Ban on cameras in Justice Building revised after objection

A view of the Kosciusko County Justice Building with the courthouse in the background. File photo.
By Dan Spalding
News Now Warsaw

WARSAW —  An ordinance approved in August that prohibited cell phones from the entire Kosciusko County Justice building was revised Tuesday after a local resident objected.

The county commissioners approved new security measures in August that aimed to prohibit deadly weapons and cell phones — as well as other items  — in the Justice Building.

But Matt Banta, of Warsaw, objected to the ordinance and still was not happy with the revised version concerning cameras on the second floor that was approved on Tuesday.

Trying to limit firearms and phones is an attempt to provide better security for the courtrooms which are on the second floor.

Banta told the commissioners he doesn’t expect to ever need to be on the second floor, but if he was there in regards to somebody else, he should be allowed to sit in the lobby with a phone while waiting.

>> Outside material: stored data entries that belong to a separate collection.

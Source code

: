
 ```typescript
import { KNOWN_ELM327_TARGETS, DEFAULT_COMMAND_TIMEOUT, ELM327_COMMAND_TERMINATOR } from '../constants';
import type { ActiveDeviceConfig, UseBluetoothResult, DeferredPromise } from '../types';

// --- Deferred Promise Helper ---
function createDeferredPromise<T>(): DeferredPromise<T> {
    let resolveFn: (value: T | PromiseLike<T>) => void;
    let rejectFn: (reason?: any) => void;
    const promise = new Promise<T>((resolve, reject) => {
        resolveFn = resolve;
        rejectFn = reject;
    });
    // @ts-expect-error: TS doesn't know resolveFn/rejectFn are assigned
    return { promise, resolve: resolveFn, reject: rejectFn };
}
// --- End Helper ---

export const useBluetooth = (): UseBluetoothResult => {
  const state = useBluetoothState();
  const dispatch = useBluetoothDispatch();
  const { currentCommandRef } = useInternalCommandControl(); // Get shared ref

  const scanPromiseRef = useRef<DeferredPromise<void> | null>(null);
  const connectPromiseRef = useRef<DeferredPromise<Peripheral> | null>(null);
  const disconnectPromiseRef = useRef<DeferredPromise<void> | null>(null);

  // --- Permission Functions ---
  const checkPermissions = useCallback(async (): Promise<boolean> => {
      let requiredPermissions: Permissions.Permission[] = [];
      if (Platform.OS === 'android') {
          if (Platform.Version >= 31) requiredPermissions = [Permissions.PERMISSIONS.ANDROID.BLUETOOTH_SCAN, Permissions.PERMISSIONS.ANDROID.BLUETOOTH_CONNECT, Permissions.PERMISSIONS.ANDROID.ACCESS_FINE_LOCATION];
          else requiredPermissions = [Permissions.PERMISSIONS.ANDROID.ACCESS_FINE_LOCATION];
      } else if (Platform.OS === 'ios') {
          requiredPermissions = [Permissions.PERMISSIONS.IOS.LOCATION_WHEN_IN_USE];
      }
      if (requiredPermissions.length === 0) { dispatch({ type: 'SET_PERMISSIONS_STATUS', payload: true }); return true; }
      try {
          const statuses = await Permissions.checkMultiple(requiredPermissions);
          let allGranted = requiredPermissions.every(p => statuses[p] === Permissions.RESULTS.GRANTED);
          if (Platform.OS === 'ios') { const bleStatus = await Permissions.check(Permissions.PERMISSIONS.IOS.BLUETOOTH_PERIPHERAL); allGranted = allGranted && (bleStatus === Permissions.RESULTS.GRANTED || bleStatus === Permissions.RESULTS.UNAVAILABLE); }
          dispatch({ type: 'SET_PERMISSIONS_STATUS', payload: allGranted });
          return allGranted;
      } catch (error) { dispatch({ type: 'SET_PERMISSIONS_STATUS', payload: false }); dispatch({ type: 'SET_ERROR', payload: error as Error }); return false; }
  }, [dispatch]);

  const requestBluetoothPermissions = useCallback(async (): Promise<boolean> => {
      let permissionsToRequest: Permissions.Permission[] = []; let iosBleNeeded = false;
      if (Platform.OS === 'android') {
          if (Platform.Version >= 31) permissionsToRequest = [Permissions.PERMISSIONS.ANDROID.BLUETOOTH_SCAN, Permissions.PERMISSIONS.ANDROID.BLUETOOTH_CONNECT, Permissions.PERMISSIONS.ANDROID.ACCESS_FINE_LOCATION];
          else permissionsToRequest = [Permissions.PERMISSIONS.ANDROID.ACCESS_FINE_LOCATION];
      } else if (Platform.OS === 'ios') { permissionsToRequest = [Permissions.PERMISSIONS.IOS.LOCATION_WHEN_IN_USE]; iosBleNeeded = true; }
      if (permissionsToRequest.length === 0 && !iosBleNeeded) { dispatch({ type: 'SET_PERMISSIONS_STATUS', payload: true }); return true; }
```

The commissioners indicated they looked for a specific  area on the second floor for that purpose but were unsuccessful. Commissioner Bob Conley suggested he could sit on the first floor and use a phone, but Banta found that unsatisfactory.

He made the argument on Constitutional grounds.

Banta said he understands the reason for the ban in courtrooms.

“Judges should deal with behavior on a case-by-case basis, but if you deny the public access to their own property in a place they are allowed to be in public, that’s a Fourth Amendment violation and you’re looking for a lawsuit,” Banta told the commissioners.

Afterward, Banta admitted he found some satisfaction in the revised policy.

“Absolutely, they did what’s right. You’re in a public building. You’re allowed to record. It’s a First Amendment right,” Banta said.

After addressing the commissioners, the three-member panel had little to say other than to thank Banta for his input and that they respect his opinion.

The commissioners also agreed to reduce the penalty for possession of a mobile phone on the second floor from a fine of $2,500 to a fine of up to $100 as well as a $250 fine for subsequent violations.

County Attorney Ed Ormsby presented the revised plan.